Tomemos Lâmina Assassina (1971) ou O Estranho Vício da Senhora Wardh (gosto mais desse título) como ponto de partida. Aqui, Martino nos apresenta uma protagonista mergulhada numa espiral de desejo e medo, cercada por homens que a desejam, a controlam ou a perseguem e, às vezes, tudo isso ao mesmo tempo. Há uma ex-namorada com tendências sadomasoquistas (nada discretas), um marido politicamente conveniente, um amante sedutor e, claro, um assassino à solta. O roteiro é intrincado, cheio de pistas falsas e reviravoltas, mas o que realmente importa é como o diretor nos conduz por um labirinto psicológico e sensual onde a dor e o prazer caminham lado a lado. Tudo isso com uma elegância que quase nos faz esquecer que estamos vendo um filme sobre assassinatos com navalha. No ano seguinte, Martino radicaliza a experiência com Todas as Cores do Medo (1972), uma espécie de delírio satânico vestido de thriller. Aqui, o horror se infiltra pela via da paranoia e das seitas secretas, num clima que lembra O Bebê de Rosemary (1968) batido com LSD. Fenech vive uma mulher emocionalmente abalada, que passa a ter visões perturbadoras e a se envolver com um grupo ocultista, onde sexo ritualístico e alucinações se misturam. Martino brinca com o que é sonho, o que é realidade, mas principalmente com a instabilidade da percepção, tanto da protagonista quanto da nossa. A mulher aqui não é só desejada e perseguida, ela é uma mente fragmentada num mundo onde todos parecem saber mais do que ela. Ou fingem saber.

Mas nem só de delírio vive o medo. Em Torso (1973), Martino pisa com um pé firme no terreno do slasher. Antes de Michael Myers vestir sua máscara ou Jason brandir seu facão, já havia um assassino mascarado espreitando universitárias numa vila isolada. Torso é menos psicodélico e mais direto. Corpos nus, violência gráfica e uma atmosfera de morte iminente. Aqui, a câmera é abertamente voyeurística, mas há um detalhe importante: quando o jogo vira e a protagonista precisa sobreviver, Martino não hesita em inverter posições. A tensão final, construída em silêncio quase absoluto, é um dos momentos mais eficazes do cinema de horror europeu da década. E sim, o corpo feminino ainda está no centro, mas agora também como corpo em resistência.
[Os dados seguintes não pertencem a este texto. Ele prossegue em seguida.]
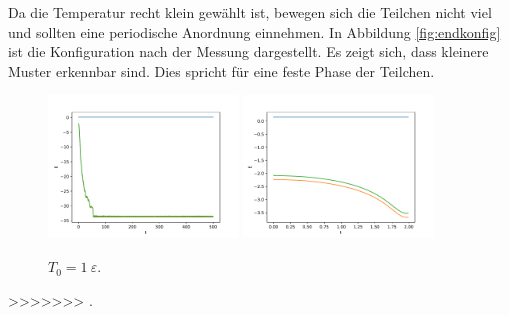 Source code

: Da die Temperatur recht klein gewählt ist, bewegen sich die Teilchen nicht viel
und sollten eine periodische Anordnung einnehmen.
In Abbildung \ref{fig:endkonfig} ist die Konfiguration nach der Messung dargestellt.
Es zeigt sich, dass kleinere Muster erkennbar sind.
Dies spricht für eine feste Phase der Teilchen.
\begin{figure}
    \centering
    \includegraphics[width=0.45\textwidth]{A1/build/aequi_isokinetisch001_E.pdf}
    \includegraphics[width=0.45\textwidth]{A1/build/aequi_isokinetisch001_EE.pdf}
    \caption{$T_\text{0} = 1\:\varepsilon$.}
    \label{fig:isoE}
\end{figure}
>>>>>>> .
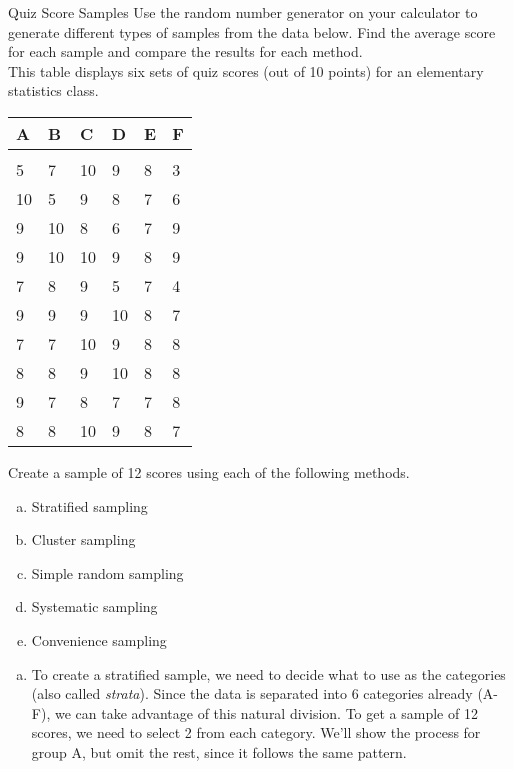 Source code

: \begin{example}[https://www.youtube.com/watch?v=Ix-PKoZrJks&list=PLfmpjsIzhzttL_Uec2nCbDRcAcUF7NKG8&index=5]{Quiz Score Samples}
Use the random number generator on your calculator to generate different types of samples from the data below.  Find the average score for each sample and compare the results for each method.\\

This table displays six sets of quiz scores (out of 10 points) for an elementary statistics class.
\begin{center}
\begin{tabular}{l l l l l l}
A & B & C & D & E & F\\
\hline
& & & & & \\
5 & 7 & 10 & 9 & 8 & 3\\
10 & 5 & 9 & 8 & 7 & 6\\
9 & 10 & 8 & 6 & 7 & 9\\
9 & 10 & 10 & 9 & 8 & 9\\
7 & 8 & 9 & 5 & 7 & 4\\
9 & 9 & 9 & 10 & 8 & 7\\
7 & 7 & 10 & 9 & 8 & 8\\
8 & 8 & 9 & 10 & 8 & 8\\
9 & 7 & 8 & 7 & 7 & 8\\
8 & 8 & 10 & 9 & 8 & 7\\
\end{tabular}
\end{center}

Create a sample of 12 scores using each of the following methods.
\begin{enumerate}[(a)]
\item Stratified sampling
\item Cluster sampling
\item Simple random sampling
\item Systematic sampling
\item Convenience sampling
\end{enumerate}

\sol
\begin{enumerate}[(a)]
\item To create a stratified sample, we need to decide what to use as the categories (also called \emph{strata}).  Since the data is separated into 6 categories already (A-F), we can take advantage of this natural division.  To get a sample of 12 scores, we need to select 2 from each category.  We'll show the process for group A, but omit the rest, since it follows the same pattern.\\


\end{enumerate}
\end{example}
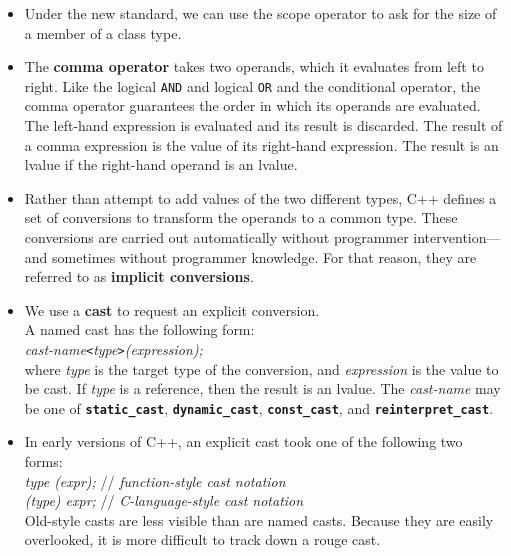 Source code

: \begin{itemize}
\item
Under the new standard, we can use the scope operator to ask for the size of a member of a class type.

\item
The \textbf{comma operator} takes two operands, which it evaluates from left to right. Like the logical \texttt{AND} and logical \texttt{OR} and the conditional operator, the comma operator guarantees the order in which its operands are evaluated.\\
The left-hand expression is evaluated and its result is discarded. The result of a comma expression is the value of its right-hand expression. The result is an lvalue if the right-hand operand is an lvalue.

\item
Rather than attempt to add values of the two different types, C++ defines a set of conversions to transform the operands to a common type. These conversions are carried out automatically without programmer intervention---and sometimes without programmer knowledge. For that reason, they are referred to as \textbf{implicit conversions}.

\item
We use a \textbf{cast} to request an explicit conversion.\\
A named cast has the following form:\\
\hspace*{1em}\textit{cast-name}\texttt{<}\textit{type}\texttt{>}\textit{(expression);}\\
where \textit{type} is the target type of the conversion, and \textit{expression} is the value to be cast. If \textit{type} is a reference, then the result is an lvalue. The \textit{cast-name} may be one of \texttt{\textbf{static\_cast}}, \texttt{\textbf{dynamic\_cast}}, \texttt{\textbf{const\_cast}}, and \texttt{\textbf{reinterpret\_cast}}.

\item
In early versions of C++, an explicit cast took one of the following two forms:\\
\hspace*{1em}\textit{type (expr);} // \textit{function-style cast notation}\\
\hspace*{1em}\textit{(type) expr;} // \textit{C-language-style cast notation}\\
Old-style casts are less visible than are named casts. Because they are easily overlooked, it is more difficult to track down a rouge cast.

\end{itemize} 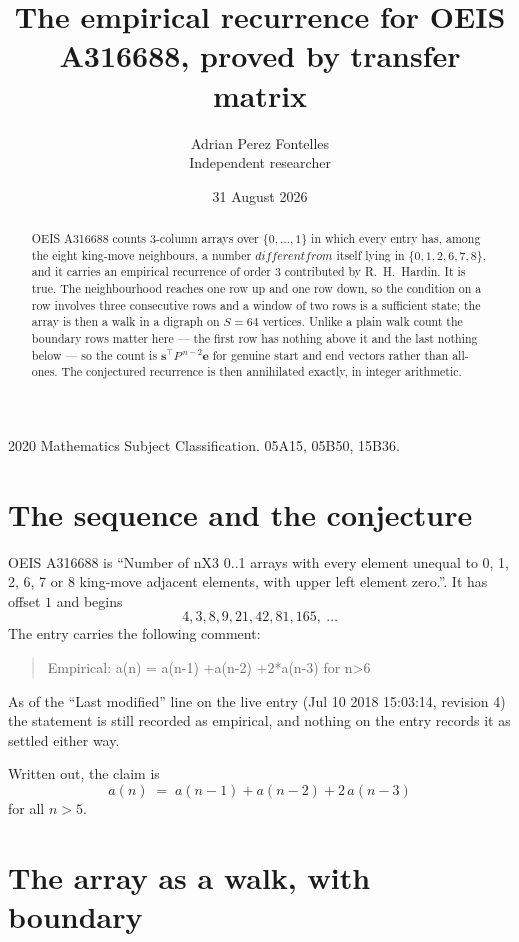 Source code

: \documentclass[11pt,a4paper]{article}
\title{The empirical recurrence for OEIS A316688, proved by transfer matrix}
\author{Adrian Perez Fontelles\\ \small Independent researcher}
\date{31 August 2026}
\theoremstyle{plain}
\theoremstyle{definition}
\begin{document}
\maketitle

\begin{abstract}
OEIS A316688 counts $3$-column arrays over $\{0,\dots,1\}$ in which every entry has,
among the eight king-move neighbours, a number $different from$ itself lying in $\{0,1,2,6,7,8\}$, and it carries an empirical
recurrence of order $3$ contributed by R.~H.~Hardin. It is true. The neighbourhood
reaches one row up and one row down, so the condition on a row involves three consecutive
rows and a window of two rows is a sufficient state; the array is then a walk in a digraph
on $S=64$ vertices. Unlike a plain walk count the boundary rows matter here --- the first
row has nothing above it and the last nothing below --- so the count is
$\mathbf{s}^{\!\top}P^{\,n-2}\mathbf{e}$ for genuine start and end vectors rather than
all-ones. The conjectured recurrence is then annihilated exactly, in integer arithmetic.
\end{abstract}

\noindent\small 2020 Mathematics Subject Classification. 05A15, 05B50, 15B36.\normalsize

\section{The sequence and the conjecture}

OEIS A316688 is ``Number of nX3 0..1 arrays with every element unequal to 0, 1, 2, 6, 7 or 8 king-move adjacent elements, with upper left element zero.''. It has offset
$1$ and begins
\[
4, 3, 8, 9, 21, 42, 81, 165,\ \dots
\]
The entry carries the following comment:
\begin{quote}\small
Empirical: a(n) = a(n-1) +a(n-2) +2*a(n-3) for n>6
\end{quote}
As of the ``Last modified'' line on the live entry (Jul 10 2018 15:03:14, revision
4) the statement is still recorded as empirical, and nothing on the entry
records it as settled either way.

Written out, the claim is
\begin{equation}\label{eq:conj}
a(n)\;=\;a(n-1) + a(n-2) + 2\,a(n-3)
\end{equation}
for all $n>5$.

\section{The array as a walk, with boundary}
\end{document}
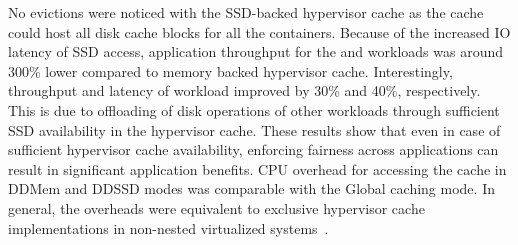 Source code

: No evictions were noticed with the SSD-backed hypervisor cache %
as the cache could host all disk cache blocks for all the
containers.
%
Because of the increased IO latency of SSD access, application
throughput for the \web{} and \video{} workloads 
was around 300\% lower compared to memory backed hypervisor cache.
%
Interestingly, throughput and latency of \mail{} workload improved
by 30\% and 40\%, respectively.
%
This is due to offloading of disk operations of other workloads 
through sufficient SSD availability in the hypervisor cache.
%
These results show that even in case of sufficient hypervisor cache
availability, enforcing fairness across applications can result in
significant application benefits.
%
CPU overhead for accessing the cache in DDMem and DDSSD 
modes was comparable with the Global caching mode.
% 
In general, the overheads were equivalent to exclusive hypervisor
cache implementations in non-nested virtualized systems~\cite{kvmzcache}. 
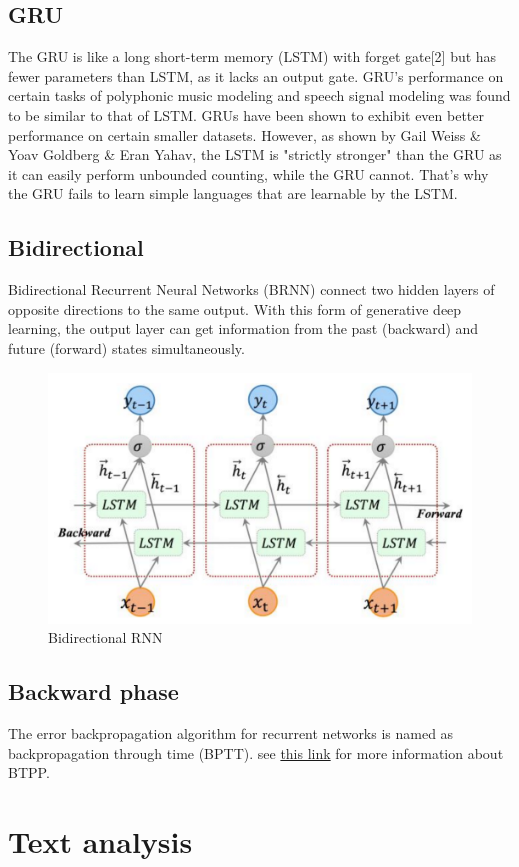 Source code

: \documentclass[10pt]{SelfArx} %
\begin{document}
	\subsection{GRU}
	The GRU is like a long short-term memory (LSTM) with forget gate[2] but has fewer parameters than LSTM, as it lacks an output gate. GRU's performance on certain tasks of polyphonic music modeling and speech signal modeling was found to be similar to that of LSTM. GRUs have been shown to exhibit even better performance on certain smaller datasets. However, as shown by Gail Weiss \& Yoav Goldberg \& Eran Yahav, the LSTM is "strictly stronger" than the GRU as it can easily perform unbounded counting, while the GRU cannot. That's why the GRU fails to learn simple languages that are learnable by the LSTM. 
	\subsection{Bidirectional}
	Bidirectional Recurrent Neural Networks (BRNN) connect two hidden layers of opposite directions to the same output. With this form of generative deep learning, the output layer can get information from the past (backward) and future (forward) states simultaneously.
\begin{figure}\centering 
	\includegraphics[width=.85\linewidth]{img/bidirectional}
	\caption{Bidirectional RNN}
\end{figure}
	\subsection{Backward phase}
	The error backpropagation algorithm for recurrent networks is named as backpropagation through time (BPTT). see  \href{https://machinelearningmastery.com/gentle-introduction-backpropagation-time/}{this link} for more information about BTPP.
	\section{Text analysis}
\end{document}
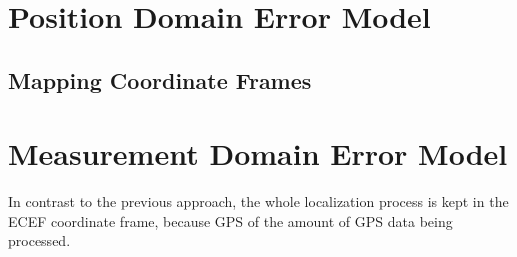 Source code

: \section{Position Domain Error Model}

\subsection{Mapping Coordinate Frames}
\label{sec:impl-coordinates}


\section{Measurement Domain Error Model}

In contrast to the previous approach, the whole localization process is kept in
the ECEF coordinate frame, because GPS of the amount of GPS data being processed.

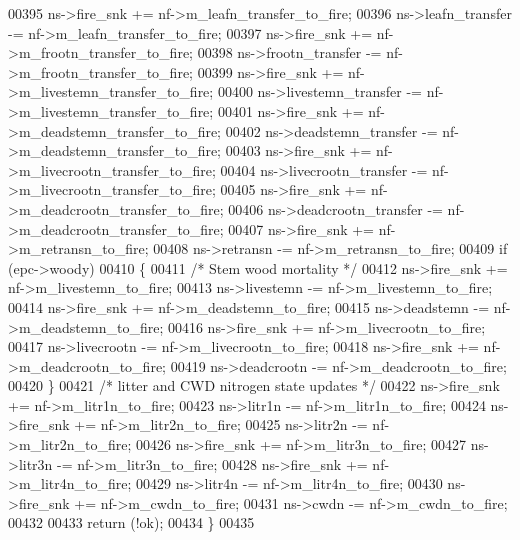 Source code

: \begin{DoxyCode}
00395     ns->fire\_snk            += nf->m\_leafn\_transfer\_to\_fire;
00396     ns->leafn\_transfer      -= nf->m\_leafn\_transfer\_to\_fire;
00397     ns->fire\_snk            += nf->m\_frootn\_transfer\_to\_fire;
00398     ns->frootn\_transfer     -= nf->m\_frootn\_transfer\_to\_fire;
00399     ns->fire\_snk            += nf->m\_livestemn\_transfer\_to\_fire;
00400     ns->livestemn\_transfer  -= nf->m\_livestemn\_transfer\_to\_fire;
00401     ns->fire\_snk            += nf->m\_deadstemn\_transfer\_to\_fire;
00402     ns->deadstemn\_transfer  -= nf->m\_deadstemn\_transfer\_to\_fire;
00403     ns->fire\_snk            += nf->m\_livecrootn\_transfer\_to\_fire;
00404     ns->livecrootn\_transfer -= nf->m\_livecrootn\_transfer\_to\_fire;
00405     ns->fire\_snk            += nf->m\_deadcrootn\_transfer\_to\_fire;
00406     ns->deadcrootn\_transfer -= nf->m\_deadcrootn\_transfer\_to\_fire;
00407     ns->fire\_snk            += nf->m\_retransn\_to\_fire;
00408     ns->retransn            -= nf->m\_retransn\_to\_fire;
00409     \textcolor{keywordflow}{if} (epc->woody)
00410     \{
00411         \textcolor{comment}{/*    Stem wood mortality */}
00412         ns->fire\_snk   += nf->m\_livestemn\_to\_fire;
00413         ns->livestemn  -= nf->m\_livestemn\_to\_fire;
00414         ns->fire\_snk   += nf->m\_deadstemn\_to\_fire;
00415         ns->deadstemn  -= nf->m\_deadstemn\_to\_fire;
00416         ns->fire\_snk   += nf->m\_livecrootn\_to\_fire;
00417         ns->livecrootn -= nf->m\_livecrootn\_to\_fire;
00418         ns->fire\_snk   += nf->m\_deadcrootn\_to\_fire;
00419         ns->deadcrootn -= nf->m\_deadcrootn\_to\_fire;
00420     \}
00421     \textcolor{comment}{/* litter and CWD nitrogen state updates */}
00422     ns->fire\_snk += nf->m\_litr1n\_to\_fire;
00423     ns->litr1n   -= nf->m\_litr1n\_to\_fire;
00424     ns->fire\_snk += nf->m\_litr2n\_to\_fire;
00425     ns->litr2n   -= nf->m\_litr2n\_to\_fire;
00426     ns->fire\_snk += nf->m\_litr3n\_to\_fire;
00427     ns->litr3n   -= nf->m\_litr3n\_to\_fire;
00428     ns->fire\_snk += nf->m\_litr4n\_to\_fire;
00429     ns->litr4n   -= nf->m\_litr4n\_to\_fire;
00430     ns->fire\_snk += nf->m\_cwdn\_to\_fire;
00431     ns->cwdn     -= nf->m\_cwdn\_to\_fire;
00432     
00433     \textcolor{keywordflow}{return} (!ok);
00434 \}
00435 
\end{DoxyCode}
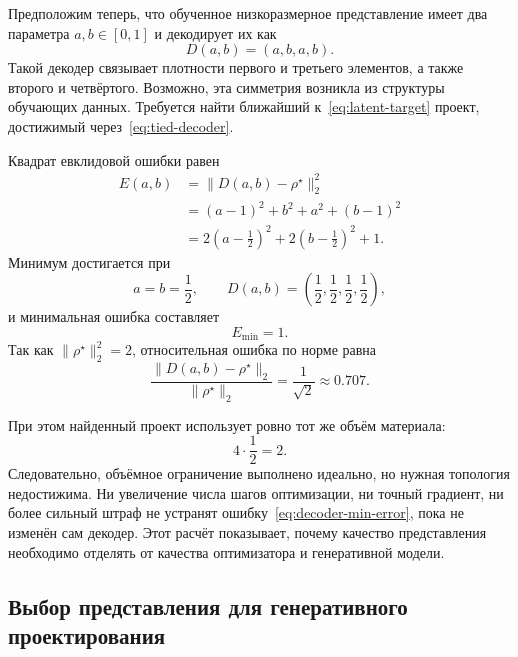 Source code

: Предположим теперь, что обученное низкоразмерное представление имеет два параметра $a,b\in[0,1]$ и декодирует их как
\begin{equation}
\label{eq:tied-decoder}
 D(a,b)=(a,b,a,b).
\end{equation}
Такой декодер связывает плотности первого и третьего элементов, а также второго и четвёртого. Возможно, эта симметрия возникла из структуры обучающих данных. Требуется найти ближайший к~\eqref{eq:latent-target} проект, достижимый через~\eqref{eq:tied-decoder}.

Квадрат евклидовой ошибки равен
\begin{equation}
 \begin{aligned}
 E(a,b)
 &=\|D(a,b)-\rho^\star\|_2^2\\
 &=(a-1)^2+b^2+a^2+(b-1)^2\\
 &=2\left(a-\frac12\right)^2
   +2\left(b-\frac12\right)^2
   +1.
 \end{aligned}
\end{equation}
Минимум достигается при
\begin{equation}
 a=b=\frac12,
 \qquad
 D(a,b)=\left(\frac12,\frac12,\frac12,\frac12\right),
\end{equation}
и минимальная ошибка составляет
\begin{equation}
\label{eq:decoder-min-error}
 E_{\min}=1.
\end{equation}
Так как $\|\rho^\star\|_2^2=2$, относительная ошибка по норме равна
\begin{equation}
 \frac{\|D(a,b)-\rho^\star\|_2}
      {\|\rho^\star\|_2}
 =
 \frac{1}{\sqrt2}
 \approx0.707.
\end{equation}

При этом найденный проект использует ровно тот же объём материала:
\begin{equation}
 4\cdot\frac12=2.
\end{equation}
Следовательно, объёмное ограничение выполнено идеально, но нужная топология недостижима. Ни увеличение числа шагов оптимизации, ни точный градиент, ни более сильный штраф не устранят ошибку~\eqref{eq:decoder-min-error}, пока не изменён сам декодер. Этот расчёт показывает, почему качество представления необходимо отделять от качества оптимизатора и генеративной модели.

\subsection{Выбор представления для генеративного проектирования}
Como aponta Mikel J. Koven no livro La Dolce Morte: Vernacular Cinema and the Italian Giallo Film (2006), o giallo é menos sobre a lógica da narrativa policial tradicional e mais sobre um jogo de estilo, de repetição e reconhecimento. Ele vê esses filmes como uma forma de cinema vernacular, onde o prazer está menos na resolução do mistério e mais no modo como os elementos familiares (o assassino de luvas pretas, a vítima indefesa, a trilha sonora pulsante e os delírios visuais), são apresentados ao público. Sergio Martino entendia isso instintivamente. Seus filmes jogam com essas convenções não para quebrá-las, mas para extrair delas o máximo de efeito, de susto, de desejo, de tensão. É um cinema que sabe ser fórmula e, ao mesmo tempo, se permite inventar dentro dela. Talvez por isso, hoje, num cenário em que tantos cineastas contemporâneos, de Peter Strickland a Jennifer Reeder, de Bruno Forzani e Hélène Cattet a até certos momentos de Ti West, revisitarem estéticas e códigos do passado, o cinema de Martino soe tão vivo. A mesma vibração estilizada ecoa também em autores como Anna Biller, Bertrand Mandico ou o promissor Calebe Lopes, todos atentos a esse limiar entre beleza, subversão, perversão e encenação que fez do cinema de gênero europeu algo tão estranho quanto fascinante.